Problem details: Pull out every line in the data that has the string "Righteous" in it.

Given entries:
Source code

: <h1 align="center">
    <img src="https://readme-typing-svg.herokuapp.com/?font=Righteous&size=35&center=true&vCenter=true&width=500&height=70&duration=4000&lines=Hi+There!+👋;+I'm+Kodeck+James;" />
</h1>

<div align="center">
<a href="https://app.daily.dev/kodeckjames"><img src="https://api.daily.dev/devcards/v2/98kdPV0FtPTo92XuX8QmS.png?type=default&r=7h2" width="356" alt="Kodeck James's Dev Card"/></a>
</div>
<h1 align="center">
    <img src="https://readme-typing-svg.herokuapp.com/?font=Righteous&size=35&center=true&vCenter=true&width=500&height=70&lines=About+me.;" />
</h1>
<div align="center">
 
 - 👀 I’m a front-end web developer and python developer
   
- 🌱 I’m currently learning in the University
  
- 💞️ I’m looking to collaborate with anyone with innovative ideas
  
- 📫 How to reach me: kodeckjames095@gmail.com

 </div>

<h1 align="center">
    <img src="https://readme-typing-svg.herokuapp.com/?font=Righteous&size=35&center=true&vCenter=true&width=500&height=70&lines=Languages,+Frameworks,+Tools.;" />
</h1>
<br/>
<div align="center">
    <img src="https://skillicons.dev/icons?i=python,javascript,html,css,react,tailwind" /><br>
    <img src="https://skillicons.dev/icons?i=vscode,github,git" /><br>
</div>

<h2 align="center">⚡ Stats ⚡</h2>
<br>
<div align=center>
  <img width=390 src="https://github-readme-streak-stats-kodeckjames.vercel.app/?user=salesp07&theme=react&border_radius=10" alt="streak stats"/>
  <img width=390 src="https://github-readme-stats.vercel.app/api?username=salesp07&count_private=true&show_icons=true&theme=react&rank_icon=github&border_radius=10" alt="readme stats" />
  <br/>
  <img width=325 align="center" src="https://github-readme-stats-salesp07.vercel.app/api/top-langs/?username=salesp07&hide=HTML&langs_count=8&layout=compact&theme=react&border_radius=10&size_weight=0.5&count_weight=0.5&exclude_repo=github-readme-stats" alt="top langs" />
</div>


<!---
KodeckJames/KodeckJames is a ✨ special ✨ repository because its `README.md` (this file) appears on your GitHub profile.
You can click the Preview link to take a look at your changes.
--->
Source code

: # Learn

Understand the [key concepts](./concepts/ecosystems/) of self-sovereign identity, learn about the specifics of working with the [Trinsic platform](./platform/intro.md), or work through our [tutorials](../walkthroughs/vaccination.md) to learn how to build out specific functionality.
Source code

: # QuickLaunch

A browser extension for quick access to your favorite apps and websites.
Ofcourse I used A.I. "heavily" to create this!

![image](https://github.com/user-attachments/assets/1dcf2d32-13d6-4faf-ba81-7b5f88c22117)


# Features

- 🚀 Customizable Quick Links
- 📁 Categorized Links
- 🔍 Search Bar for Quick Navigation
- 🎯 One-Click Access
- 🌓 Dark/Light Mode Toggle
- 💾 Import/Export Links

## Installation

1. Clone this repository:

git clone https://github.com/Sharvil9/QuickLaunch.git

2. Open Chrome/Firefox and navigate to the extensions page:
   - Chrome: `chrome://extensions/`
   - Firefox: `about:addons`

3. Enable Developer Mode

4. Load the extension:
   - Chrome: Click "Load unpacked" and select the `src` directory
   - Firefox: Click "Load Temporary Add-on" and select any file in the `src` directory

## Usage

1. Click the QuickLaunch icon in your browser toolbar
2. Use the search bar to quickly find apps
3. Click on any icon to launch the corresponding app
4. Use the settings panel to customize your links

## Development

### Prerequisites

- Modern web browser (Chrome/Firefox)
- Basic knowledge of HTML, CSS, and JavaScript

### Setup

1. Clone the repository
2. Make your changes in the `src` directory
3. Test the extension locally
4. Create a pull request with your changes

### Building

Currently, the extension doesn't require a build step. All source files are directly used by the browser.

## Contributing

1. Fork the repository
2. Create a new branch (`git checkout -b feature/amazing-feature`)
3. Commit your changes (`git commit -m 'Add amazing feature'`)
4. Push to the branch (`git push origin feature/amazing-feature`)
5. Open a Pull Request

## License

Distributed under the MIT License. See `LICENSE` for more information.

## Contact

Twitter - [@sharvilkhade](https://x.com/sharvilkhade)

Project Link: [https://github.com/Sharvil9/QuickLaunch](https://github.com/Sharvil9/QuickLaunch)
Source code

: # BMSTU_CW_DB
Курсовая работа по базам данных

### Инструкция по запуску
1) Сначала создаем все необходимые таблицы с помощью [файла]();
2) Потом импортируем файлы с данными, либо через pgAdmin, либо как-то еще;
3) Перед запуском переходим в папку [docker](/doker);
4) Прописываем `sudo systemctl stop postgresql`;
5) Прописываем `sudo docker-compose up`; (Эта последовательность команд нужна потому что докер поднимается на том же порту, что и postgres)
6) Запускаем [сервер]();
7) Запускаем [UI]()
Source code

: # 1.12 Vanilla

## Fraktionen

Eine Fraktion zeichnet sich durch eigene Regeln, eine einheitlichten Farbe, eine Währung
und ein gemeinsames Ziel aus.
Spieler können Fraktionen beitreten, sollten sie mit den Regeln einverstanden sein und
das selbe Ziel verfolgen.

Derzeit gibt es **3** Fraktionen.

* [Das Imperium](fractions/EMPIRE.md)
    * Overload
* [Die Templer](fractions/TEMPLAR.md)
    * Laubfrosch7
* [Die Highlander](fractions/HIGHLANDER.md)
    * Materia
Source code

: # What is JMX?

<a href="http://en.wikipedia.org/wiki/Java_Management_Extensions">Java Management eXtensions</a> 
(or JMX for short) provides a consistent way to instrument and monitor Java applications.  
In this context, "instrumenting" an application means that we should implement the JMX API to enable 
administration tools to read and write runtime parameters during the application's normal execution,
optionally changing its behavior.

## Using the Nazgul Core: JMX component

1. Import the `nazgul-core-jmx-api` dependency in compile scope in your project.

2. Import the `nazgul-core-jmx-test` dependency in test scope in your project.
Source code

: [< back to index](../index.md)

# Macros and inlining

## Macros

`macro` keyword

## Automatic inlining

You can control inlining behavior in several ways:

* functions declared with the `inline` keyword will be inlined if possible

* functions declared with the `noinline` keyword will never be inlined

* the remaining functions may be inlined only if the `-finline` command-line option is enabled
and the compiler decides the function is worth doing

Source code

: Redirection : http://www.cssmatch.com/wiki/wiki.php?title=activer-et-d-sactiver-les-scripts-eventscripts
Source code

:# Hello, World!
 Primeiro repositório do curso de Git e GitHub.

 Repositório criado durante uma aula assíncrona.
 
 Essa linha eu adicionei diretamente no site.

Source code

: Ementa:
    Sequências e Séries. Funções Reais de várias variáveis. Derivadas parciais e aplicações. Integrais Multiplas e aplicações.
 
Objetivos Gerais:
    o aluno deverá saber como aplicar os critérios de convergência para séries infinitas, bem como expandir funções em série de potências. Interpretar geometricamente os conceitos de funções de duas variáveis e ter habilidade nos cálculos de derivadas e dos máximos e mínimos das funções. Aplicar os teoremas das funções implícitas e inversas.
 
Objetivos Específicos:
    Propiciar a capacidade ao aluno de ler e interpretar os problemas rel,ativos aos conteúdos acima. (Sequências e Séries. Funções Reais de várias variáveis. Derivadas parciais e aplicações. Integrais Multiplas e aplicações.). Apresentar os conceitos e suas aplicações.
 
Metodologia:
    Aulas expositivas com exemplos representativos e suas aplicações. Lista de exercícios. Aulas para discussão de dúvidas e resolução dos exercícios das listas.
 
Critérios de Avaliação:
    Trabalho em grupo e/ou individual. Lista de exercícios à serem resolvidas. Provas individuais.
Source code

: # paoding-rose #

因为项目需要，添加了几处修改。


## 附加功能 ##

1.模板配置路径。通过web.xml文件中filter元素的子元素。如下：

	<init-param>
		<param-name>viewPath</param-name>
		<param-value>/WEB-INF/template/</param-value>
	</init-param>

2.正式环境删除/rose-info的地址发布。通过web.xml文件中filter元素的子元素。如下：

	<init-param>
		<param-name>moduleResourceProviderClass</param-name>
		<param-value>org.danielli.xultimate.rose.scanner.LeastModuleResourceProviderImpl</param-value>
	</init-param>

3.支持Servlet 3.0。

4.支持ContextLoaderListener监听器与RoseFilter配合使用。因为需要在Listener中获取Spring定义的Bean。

Output for this task:
    <img src="https://readme-typing-svg.herokuapp.com/?font=Righteous&size=35&center=true&vCenter=true&width=500&height=70&duration=4000&lines=Hi+There!+👋;+I'm+Kodeck+James;" />
    <img src="https://readme-typing-svg.herokuapp.com/?font=Righteous&size=35&center=true&vCenter=true&width=500&height=70&lines=About+me.;" />
    <img src="https://readme-typing-svg.herokuapp.com/?font=Righteous&size=35&center=true&vCenter=true&width=500&height=70&lines=Languages,+Frameworks,+Tools.;" />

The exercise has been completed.